▶ _Data section_
▼

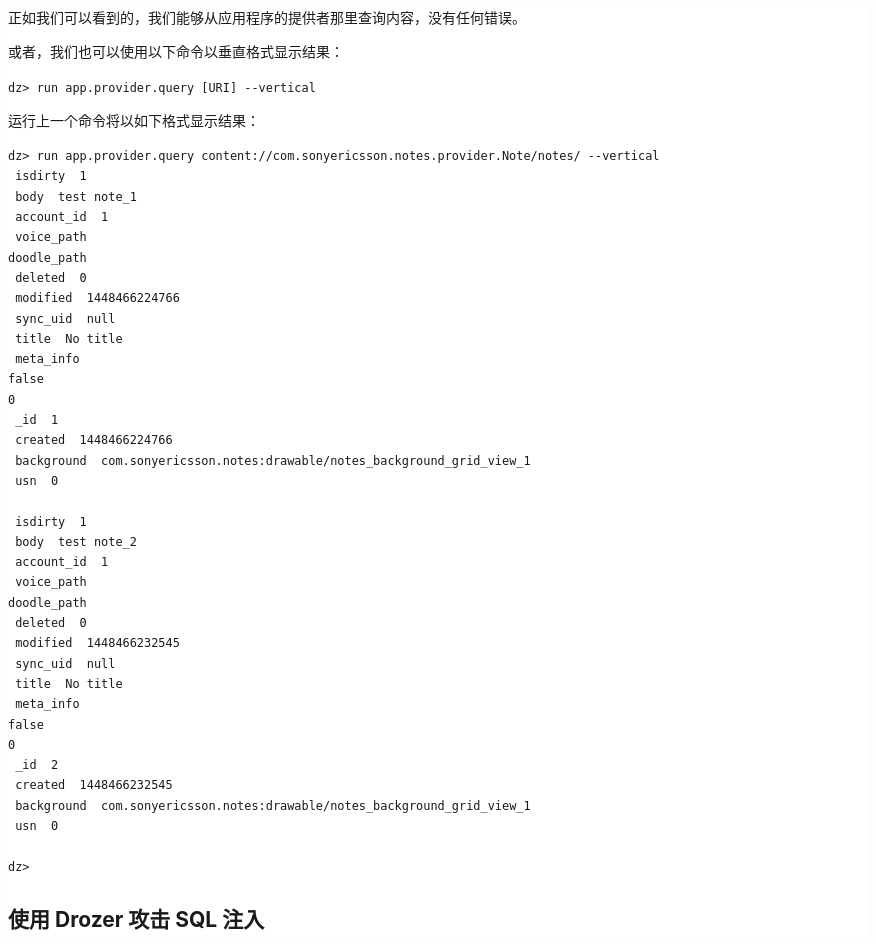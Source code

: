 正如我们可以看到的，我们能够从应用程序的提供者那里查询内容，没有任何错误。

或者，我们也可以使用以下命令以垂直格式显示结果：

```
dz> run app.provider.query [URI] --vertical

```

运行上一个命令将以如下格式显示结果：

```
dz> run app.provider.query content://com.sonyericsson.notes.provider.Note/notes/ --vertical
 isdirty  1
 body  test note_1
 account_id  1
 voice_path 
doodle_path 
 deleted  0
 modified  1448466224766
 sync_uid  null
 title  No title
 meta_info 
false
0
 _id  1
 created  1448466224766
 background  com.sonyericsson.notes:drawable/notes_background_grid_view_1
 usn  0

 isdirty  1
 body  test note_2
 account_id  1
 voice_path 
doodle_path 
 deleted  0
 modified  1448466232545
 sync_uid  null
 title  No title
 meta_info 
false
0
 _id  2
 created  1448466232545
 background  com.sonyericsson.notes:drawable/notes_background_grid_view_1
 usn  0

dz>

```

## 使用 Drozer 攻击 SQL 注入
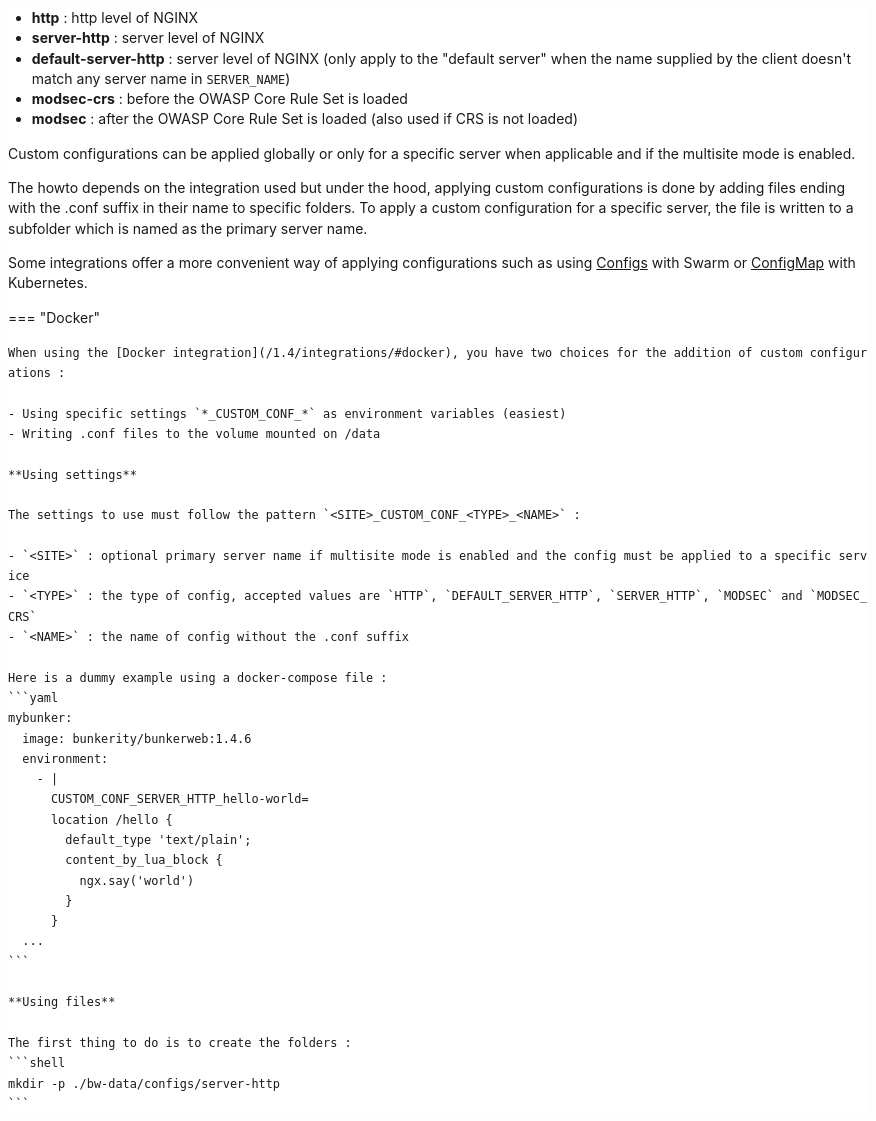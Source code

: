 - **http** : http level of NGINX
- **server-http** : server level of NGINX
- **default-server-http** : server level of NGINX (only apply to the "default server" when the name supplied by the client doesn't match any server name in `SERVER_NAME`)
- **modsec-crs** : before the OWASP Core Rule Set is loaded
- **modsec** : after the OWASP Core Rule Set is loaded (also used if CRS is not loaded)

Custom configurations can be applied globally or only for a specific server when applicable and if the multisite mode is enabled.

The howto depends on the integration used but under the hood, applying custom configurations is done by adding files ending with the .conf suffix in their name to specific folders. To apply a custom configuration for a specific server, the file is written to a subfolder which is named as the primary server name.

Some integrations offer a more convenient way of applying configurations such as using [Configs](https://docs.docker.com/engine/swarm/configs/) with Swarm or [ConfigMap](https://kubernetes.io/docs/concepts/configuration/configmap/) with Kubernetes.

=== "Docker"

    When using the [Docker integration](/1.4/integrations/#docker), you have two choices for the addition of custom configurations :
    
    - Using specific settings `*_CUSTOM_CONF_*` as environment variables (easiest)
    - Writing .conf files to the volume mounted on /data
    
    **Using settings**
    
    The settings to use must follow the pattern `<SITE>_CUSTOM_CONF_<TYPE>_<NAME>` :
    
    - `<SITE>` : optional primary server name if multisite mode is enabled and the config must be applied to a specific service
    - `<TYPE>` : the type of config, accepted values are `HTTP`, `DEFAULT_SERVER_HTTP`, `SERVER_HTTP`, `MODSEC` and `MODSEC_CRS`
    - `<NAME>` : the name of config without the .conf suffix

    Here is a dummy example using a docker-compose file :
    ```yaml
    mybunker:
      image: bunkerity/bunkerweb:1.4.6
      environment:
        - |
          CUSTOM_CONF_SERVER_HTTP_hello-world=
          location /hello {
            default_type 'text/plain';
            content_by_lua_block {
              ngx.say('world')
    	    }
          }
      ...
    ```

    **Using files**

    The first thing to do is to create the folders :
    ```shell
    mkdir -p ./bw-data/configs/server-http
    ```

▲

Only the text of the listing above is wanted, transcribed exactly, without its images.

Source code

: 正如我们可以看到的，我们能够从应用程序的提供者那里查询内容，没有任何错误。

或者，我们也可以使用以下命令以垂直格式显示结果：

```
dz> run app.provider.query [URI] --vertical

```

运行上一个命令将以如下格式显示结果：

```
dz> run app.provider.query content://com.sonyericsson.notes.provider.Note/notes/ --vertical
 isdirty  1
 body  test note_1
 account_id  1
 voice_path 
doodle_path 
 deleted  0
 modified  1448466224766
 sync_uid  null
 title  No title
 meta_info 
false
0
 _id  1
 created  1448466224766
 background  com.sonyericsson.notes:drawable/notes_background_grid_view_1
 usn  0

 isdirty  1
 body  test note_2
 account_id  1
 voice_path 
doodle_path 
 deleted  0
 modified  1448466232545
 sync_uid  null
 title  No title
 meta_info 
false
0
 _id  2
 created  1448466232545
 background  com.sonyericsson.notes:drawable/notes_background_grid_view_1
 usn  0

dz>

```

## 使用 Drozer 攻击 SQL 注入
Source code

: - **http** : http level of NGINX
- **server-http** : server level of NGINX
- **default-server-http** : server level of NGINX (only apply to the "default server" when the name supplied by the client doesn't match any server name in `SERVER_NAME`)
- **modsec-crs** : before the OWASP Core Rule Set is loaded
- **modsec** : after the OWASP Core Rule Set is loaded (also used if CRS is not loaded)

Custom configurations can be applied globally or only for a specific server when applicable and if the multisite mode is enabled.

The howto depends on the integration used but under the hood, applying custom configurations is done by adding files ending with the .conf suffix in their name to specific folders. To apply a custom configuration for a specific server, the file is written to a subfolder which is named as the primary server name.

Some integrations offer a more convenient way of applying configurations such as using [Configs](https://docs.docker.com/engine/swarm/configs/) with Swarm or [ConfigMap](https://kubernetes.io/docs/concepts/configuration/configmap/) with Kubernetes.

=== "Docker"

    When using the [Docker integration](/1.4/integrations/#docker), you have two choices for the addition of custom configurations :
    
    - Using specific settings `*_CUSTOM_CONF_*` as environment variables (easiest)
    - Writing .conf files to the volume mounted on /data
    
    **Using settings**
    
    The settings to use must follow the pattern `<SITE>_CUSTOM_CONF_<TYPE>_<NAME>` :
    
    - `<SITE>` : optional primary server name if multisite mode is enabled and the config must be applied to a specific service
    - `<TYPE>` : the type of config, accepted values are `HTTP`, `DEFAULT_SERVER_HTTP`, `SERVER_HTTP`, `MODSEC` and `MODSEC_CRS`
    - `<NAME>` : the name of config without the .conf suffix

    Here is a dummy example using a docker-compose file :
    ```yaml
    mybunker:
      image: bunkerity/bunkerweb:1.4.6
      environment:
        - |
          CUSTOM_CONF_SERVER_HTTP_hello-world=
          location /hello {
            default_type 'text/plain';
            content_by_lua_block {
              ngx.say('world')
    	    }
          }
      ...
    ```

    **Using files**

    The first thing to do is to create the folders :
    ```shell
    mkdir -p ./bw-data/configs/server-http
    ```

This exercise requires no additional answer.